Anyway, it becomes clear that the heroine cannot go home. The police are looking for her. One of the mentor couple's kids delivers a USB stick to her parents and they open it up to find a recording from her saying that she's safe, she's happy, she's with people who can help her, but that she won't be able to see them for a while. She'll try to communicate with them once in a while. But not to tell the police at all about this recording.

The mentor takes her out of the city (I'm thinking Los Angeles at the moment) in his working van. They'll be going to a safe-house with friends of his outside of the state. Perhaps in the desert country in the South-West. Like Arizona or something. Perhaps they'll be First Nations or perhaps they'll be people who help Latin Americans crossing the border illegally looking for work.

That's my typing for today.

2 comments:

greg said...

Please tell me everything comes out all right in the end. Maybe bees get pissed off at their dying numbers and join up with the girl. She can communicate with them and she .......grows wings. (forget it)

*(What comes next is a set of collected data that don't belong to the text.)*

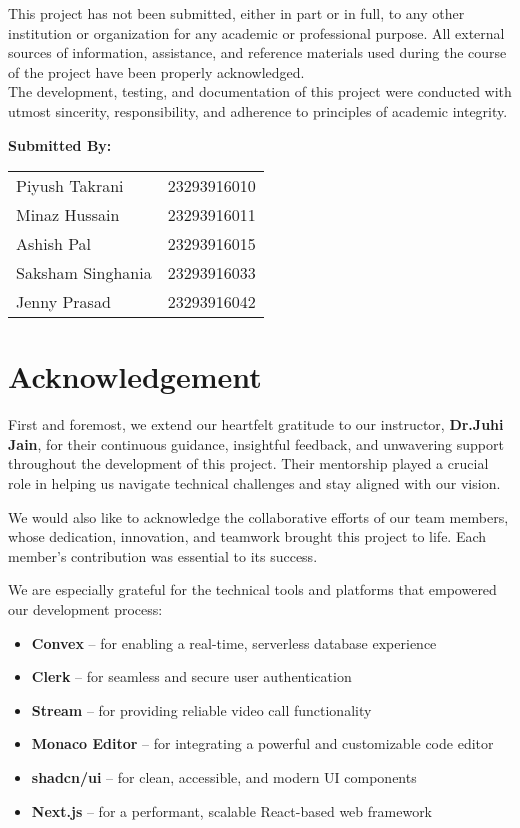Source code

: \documentclass[12pt,a4paper]{report}
\begin{document}
This project has not been submitted, either in part or in full, to any other institution or organization for any academic or professional purpose. All external sources of information, assistance, and reference materials used during the course of the project have been properly acknowledged.
\\
The development, testing, and documentation of this project were conducted with utmost sincerity, responsibility, and adherence to principles of academic integrity.

\vspace{2cm}
{\large\textbf{Submitted By:}\\[0.5em]
\begin{tabular}{ll}
Piyush Takrani      & 23293916010 \\
Minaz Hussain       & 23293916011 \\
Ashish Pal          & 23293916015 \\
Saksham Singhania   & 23293916033 \\
Jenny Prasad        & 23293916042 \\
\end{tabular}
\par}
\clearpage

\chapter*{Acknowledgement}
First and foremost, we extend our heartfelt gratitude to our instructor, \textbf{Dr.Juhi Jain}, for their continuous guidance, insightful feedback, and unwavering support throughout the development of this project. Their mentorship played a crucial role in helping us navigate technical challenges and stay aligned with our vision.


We would also like to acknowledge the collaborative efforts of our team members, whose dedication, innovation, and teamwork brought this project to life. Each member's contribution was essential to its success.

We are especially grateful for the technical tools and platforms that empowered our development process:
\begin{itemize}
    \item \textbf{Convex} – for enabling a real-time, serverless database experience
    \item \textbf{Clerk} – for seamless and secure user authentication
    \item \textbf{Stream} – for providing reliable video call functionality
    \item \textbf{Monaco Editor} – for integrating a powerful and customizable code editor
    \item \textbf{shadcn/ui} – for clean, accessible, and modern UI components
    \item \textbf{Next.js} – for a performant, scalable React-based web framework
\end{itemize}
\end{document}
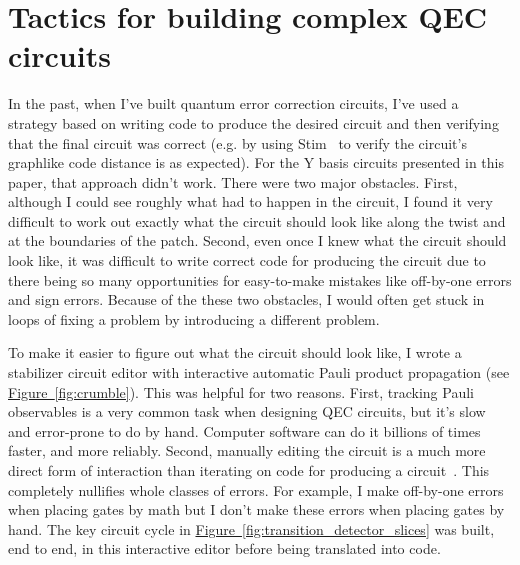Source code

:\documentclass[onecolumn,unpublished,a4paper]{quantumarticle}
\theoremstyle{definition}
\theoremstyle{definition}
\theoremstyle{definition}
\newcommand{\fig}[1]{\hyperref[fig:#1]{Figure~\ref*{fig:#1}}}
\begin{document}
\section{Tactics for building complex QEC circuits}
\label{app:the_struggle}

In the past, when I've built quantum error correction circuits, I've used a strategy based on writing code to produce the desired circuit and then verifying that the final circuit was correct (e.g. by using Stim~\cite{gidney2021stim} to verify the circuit's graphlike code distance is as expected).
For the Y basis circuits presented in this paper, that approach didn't work.
There were two major obstacles.
First, although I could see roughly what had to happen in the circuit, I found it very difficult to work out exactly what the circuit should look like along the twist and at the boundaries of the patch.
Second, even once I knew what the circuit should look like, it was difficult to write correct code for producing the circuit due to there being so many opportunities for easy-to-make mistakes like off-by-one errors and sign errors.
Because of the these two obstacles, I would often get stuck in loops of fixing a problem by introducing a different problem.

To make it easier to figure out what the circuit should look like, I wrote a stabilizer circuit editor with interactive automatic Pauli product propagation (see \fig{crumble}).
This was helpful for two reasons.
First, tracking Pauli observables is a very common task when designing QEC circuits, but it's slow and error-prone to do by hand.
Computer software can do it billions of times faster, and more reliably.
Second, manually editing the circuit is a much more direct form of interaction than iterating on code for producing a circuit~\cite{brettvictormediaforthinking2013}.
This completely nullifies whole classes of errors.
For example, I make off-by-one errors when placing gates by math but I don't make these errors when placing gates by hand.
The key circuit cycle in \fig{transition_detector_slices} was built, end to end, in this interactive editor before being translated into code.
\end{document}
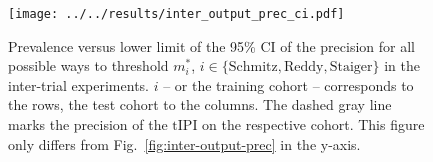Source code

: \begin{figure}
    \centering
    \texttt{[image: ../../results/inter\_output\_prec\_ci.pdf]}
    \caption{Prevalence versus lower limit of the \num{95}\% CI of the precision for all possible 
        ways to threshold $m^*_i$, $i \in \{ \text{Schmitz}, \text{Reddy}, \text{Staiger} \}$ in 
        the inter-trial experiments. $i$ -- or the training cohort -- corresponds to the rows, the 
        test cohort to the columns. The dashed gray 
        line marks the precision of the $\text{tIPI}$ on the respective cohort. This figure only 
        differs from Fig.\ \ref{fig:inter-output-prec} in the y-axis.}
    \label{fig:inter-output-prec-ci}
\end{figure}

I'm not sure if my last comment got there. I wanted to ask if you had come across any good articles on the Founding fathers and their intent that it not be a democracy. (I've read some stuff but I am not skilled at doing searches) and then I have to figure out if the author is a lefty or righty. Some of these right wingers are clever and make it appear that they are reasonable before going off on an anti welfare rant. Sometimes it takes a couple of pages to get to that part. Thanks again.

thwap said...

greg,

I hadn't planned on any super-natural mumbo-jumbo, so I don't see that there will be any bee-wings growing out of the heroine's back.

But it's supposed to be escapist fare, so yes, everything will come out right in the end.

I have a book on my shelf that I'm too lazy to get up and look for, by a guy who wrote it under a pseudonym, that is definitely leftist, and which demonstrates that the USA is a republic and not a democracy.

The "founding fathers" of the USA were not democrats for the most part. Left-wing or right-wing, if you're looking for an argument that the USA isn't a democracy, they should both be valid for that purpose.